An important aspect of mindfulness then, is its practical application.
We can use the application of mind that holds to an object, to gently REST on an object, repeatedly, in order to stabilize the mind. Then we can train the aspect of mind that compound information, to OPEN into stages of awareness. The training is to assert knowing and then let go of the tendency to grip. This takes precision and gentleness. Bravery and compassion.
Mindfulness alone will bring numerous benefits to wellness, such as stress reduction and attention enhancement. Mindfulness practice demonstrably increases our ability to concentrate, reduces cortisol, and engenders confidence born of paying attention to the practical aspects of life. It also allows us to gain tangible access to the present moment, by learning to become mindful of the body, the breath, or aspects of our present experience. In the Tibetan Buddhist traditions, we also incorporate mindfulness of the felt senses and the physical reality of our being, which enables a comprehensive understanding of the present.
But, mindfulness alone is a bit dry and uncompromising. Awareness expands into the world, our spirit, and our process of self discovery. Awareness gives mindfulness a container to find meaning, and as it is a bridge to connecting us to our world, offers inspiration in our everyday life. It becomes easier to practice if we are becoming more aware of life, and gaining more access to our experience.
In any case, daily practice is training the mind to “PLACE” itself on the point of contact.

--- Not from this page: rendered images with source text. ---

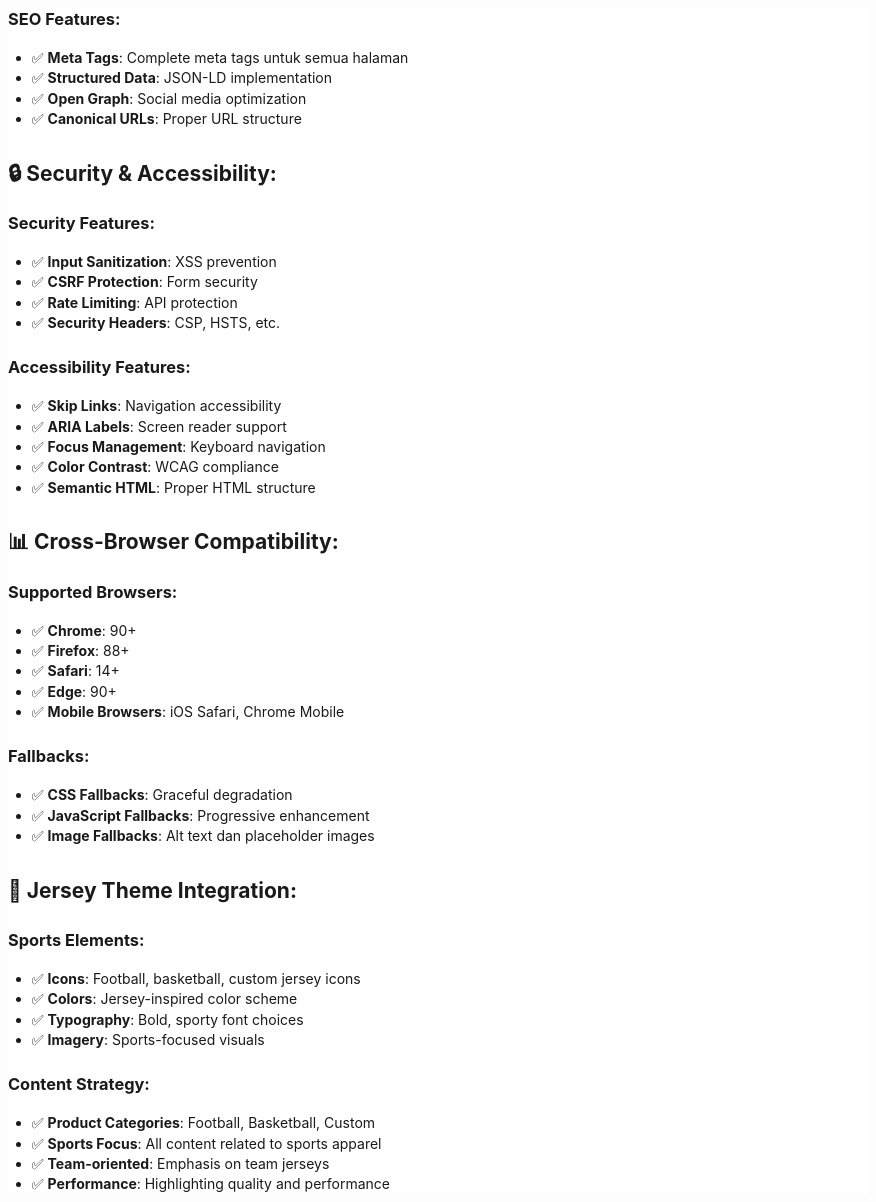 ### **SEO Features:**
- ✅ **Meta Tags**: Complete meta tags untuk semua halaman
- ✅ **Structured Data**: JSON-LD implementation
- ✅ **Open Graph**: Social media optimization
- ✅ **Canonical URLs**: Proper URL structure

## 🔒 **Security & Accessibility:**

### **Security Features:**
- ✅ **Input Sanitization**: XSS prevention
- ✅ **CSRF Protection**: Form security
- ✅ **Rate Limiting**: API protection
- ✅ **Security Headers**: CSP, HSTS, etc.

### **Accessibility Features:**
- ✅ **Skip Links**: Navigation accessibility
- ✅ **ARIA Labels**: Screen reader support
- ✅ **Focus Management**: Keyboard navigation
- ✅ **Color Contrast**: WCAG compliance
- ✅ **Semantic HTML**: Proper HTML structure

## 📊 **Cross-Browser Compatibility:**

### **Supported Browsers:**
- ✅ **Chrome**: 90+
- ✅ **Firefox**: 88+
- ✅ **Safari**: 14+
- ✅ **Edge**: 90+
- ✅ **Mobile Browsers**: iOS Safari, Chrome Mobile

### **Fallbacks:**
- ✅ **CSS Fallbacks**: Graceful degradation
- ✅ **JavaScript Fallbacks**: Progressive enhancement
- ✅ **Image Fallbacks**: Alt text dan placeholder images

## 🎯 **Jersey Theme Integration:**

### **Sports Elements:**
- ✅ **Icons**: Football, basketball, custom jersey icons
- ✅ **Colors**: Jersey-inspired color scheme
- ✅ **Typography**: Bold, sporty font choices
- ✅ **Imagery**: Sports-focused visuals

### **Content Strategy:**
- ✅ **Product Categories**: Football, Basketball, Custom
- ✅ **Sports Focus**: All content related to sports apparel
- ✅ **Team-oriented**: Emphasis on team jerseys
- ✅ **Performance**: Highlighting quality and performance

This is known as developing precision. We are paying acute attention to the moment. However, this “precision” can be aggressive if not tempered by the gentleness of acceptance. Aggression – even in subtle applications like competition or self-improvement – is counterproductive as it is likely to engender resistance, evasion or defensive reaction. Gentle precision is open and non=invasive, while being accurate and on point. So, we refer to placing the mind, gently and precisely on the object.
Awareness, which is the successive stage of expanding understanding, is achieved by training the mind to “REST” with the experience long enough to boycott patterned reaction and remain awake to the actual experience. This is best achieved if our precision is applied with gentleness. Gentleness allows the mind to expand naturally into awareness without triggering the defensive reactions of our base programing. This is not easy. Again we are working against mountains of defensive and evasive training. So, the daily practice is training in resting the mind on openness by gently returning from evasion or defensiveness in the mind, back to practical contact with the breath in the body.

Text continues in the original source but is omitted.